Splicetoday

Music
Nov 12, 2025, 06:26PM

Tradition Finds Its Way In

Rosalía's LUX is an intriguing collision of commercialism and academic obscurity.

Image1.png?ixlib=rails 2.1

French philosopher Simone Weil argued in Gravity and Grace that existence is ruled by two opposing laws. Gravity, which binds us to earthly needs—the ego, pain, the dense matter of the world—and grace, the rare counterforce that defies it, a weightless energy arriving only when the self yields—not to lift us out of suffering, but to embroider light through it. To live between these laws is to know that salvation isn’t escape, but transformation. Even if you don’t believe, it’s hard not to see God as some form of a stalker, as faith becomes inescapable almost by design. Sixty-five nations invoke him in their anthems; the Old Testament is a source of inspiration for Western literature and art; while never the star on camera, he’s still arguably the most recurring character in pop culture. When faced with enough crises of the heart and soul, even the skeptic might find prayer reasonable—and if you’ve seen enough movies, you already know how to. Spiritual longing has long served as an artistic vessel to examine tortures such as romantic love, even for those who aren’t religious. So when Rosalía, on the opening of her new album LUX, asks, “How nice it’d be to come from this earth, go to heaven, and come back to Earth?” there’s the question if we’re listening to a confession, or a statement of intent.
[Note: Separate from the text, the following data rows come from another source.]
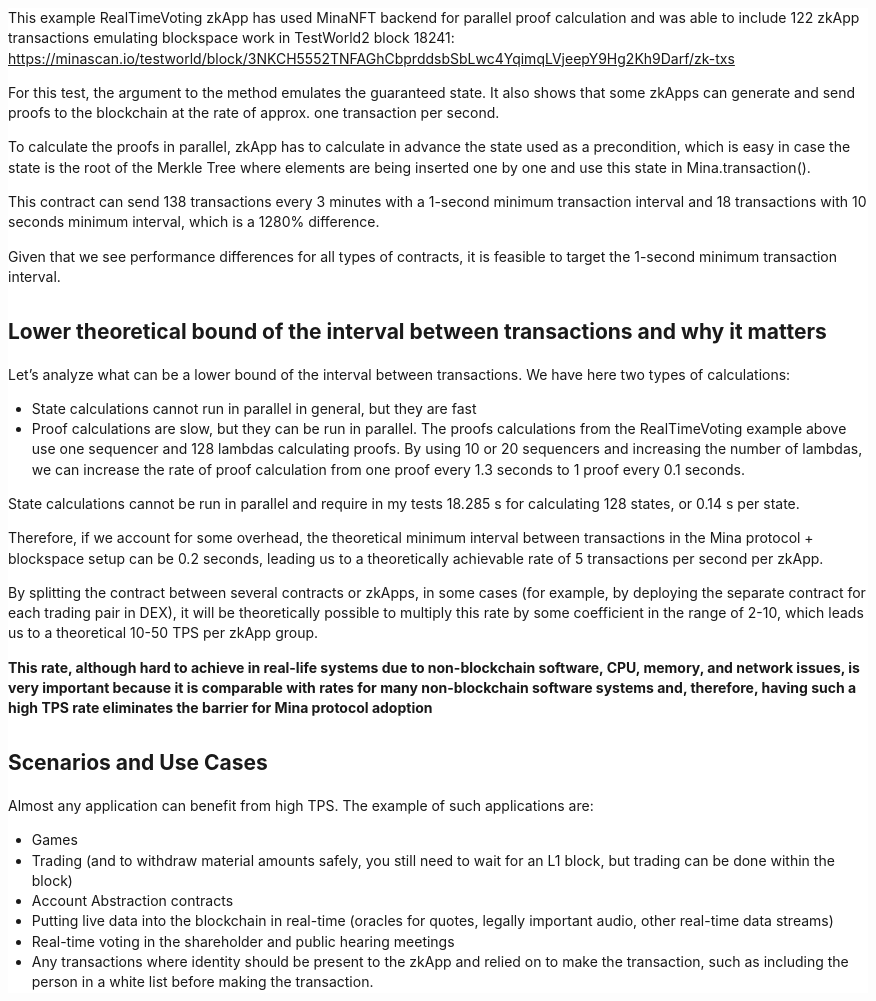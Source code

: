 This example RealTimeVoting zkApp has used MinaNFT backend for parallel proof calculation and was able to include 122 zkApp transactions emulating blockspace work in TestWorld2 block 18241:
https://minascan.io/testworld/block/3NKCH5552TNFAGhCbprddsbSbLwc4YqimqLVjeepY9Hg2Kh9Darf/zk-txs

For this test, the argument to the method emulates the guaranteed state. It also shows that some zkApps can generate and send proofs to the blockchain at the rate of approx. one transaction per second.

To calculate the proofs in parallel, zkApp has to calculate in advance the state used as a precondition, which is easy in case the state is the root of the Merkle Tree where elements are being inserted one by one and use this state in Mina.transaction().

This contract can send 138 transactions every 3 minutes with a 1-second minimum transaction interval and 18 transactions with 10 seconds minimum interval, which is a 1280% difference.

Given that we see performance differences for all types of contracts, it is feasible to target the 1-second minimum transaction interval.

## Lower theoretical bound of the interval between transactions and why it matters

Let’s analyze what can be a lower bound of the interval between transactions. We have here two types of calculations:

- State calculations cannot run in parallel in general, but they are fast
- Proof calculations are slow, but they can be run in parallel.
  The proofs calculations from the RealTimeVoting example above use one sequencer and 128 lambdas calculating proofs. By using 10 or 20 sequencers and increasing the number of lambdas, we can increase the rate of proof calculation from one proof every 1.3 seconds to 1 proof every 0.1 seconds.

State calculations cannot be run in parallel and require in my tests 18.285 s for calculating 128 states, or 0.14 s per state.

Therefore, if we account for some overhead, the theoretical minimum interval between transactions in the Mina protocol + blockspace setup can be 0.2 seconds, leading us to a theoretically achievable rate of 5 transactions per second per zkApp.

By splitting the contract between several contracts or zkApps, in some cases (for example, by deploying the separate contract for each trading pair in DEX), it will be theoretically possible to multiply this rate by some coefficient in the range of 2-10, which leads us to a theoretical 10-50 TPS per zkApp group.

**This rate, although hard to achieve in real-life systems due to non-blockchain software, CPU, memory, and network issues, is very important because it is comparable with rates for many non-blockchain software systems and, therefore, having such a high TPS rate eliminates the barrier for Mina protocol adoption**

## Scenarios and Use Cases

Almost any application can benefit from high TPS. The example of such applications are:

- Games
- Trading (and to withdraw material amounts safely, you still need to wait for an L1 block, but trading can be done within the block)
- Account Abstraction contracts
- Putting live data into the blockchain in real-time (oracles for quotes, legally important audio, other real-time data streams)
- Real-time voting in the shareholder and public hearing meetings
- Any transactions where identity should be present to the zkApp and relied on to make the transaction, such as including the person in a white list before making the transaction.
Recorded over two years with the London Symphonic Orchestra and structured in four “movements” like a traditional concerto, LUX finds the flamenco prodigy–turned–pop phenom performing in 13 languages, each representing a female martyr drawn from extensive research of their respective hagiographies. It’s an ambitious use of major-label resources to stage an exercise in academic rigor against pop’s sensibilities—fitting for an artist whose college thesis reimagined the Romance of Flamenca, widely considered the first modern novel, as the framework for an album that helped propel flamenco, and herself, to the global stage. Her last offering, 2022’s Motomami, fused Caribbean musical stylings such as reggaeton, merengue, and bolero into a minimalist meditation on fame—resulting in controversy over whether or not a Spaniard could crib off island cultures from which were once colonized by the Europeans. LUX charges ahead on those same ethical gray areas of artistic curiosity in a rapidly globalizing zeitgeist—while now dripping in maximalist excess—in the efforts of digging up divinity out of the wreckage of heartbreak.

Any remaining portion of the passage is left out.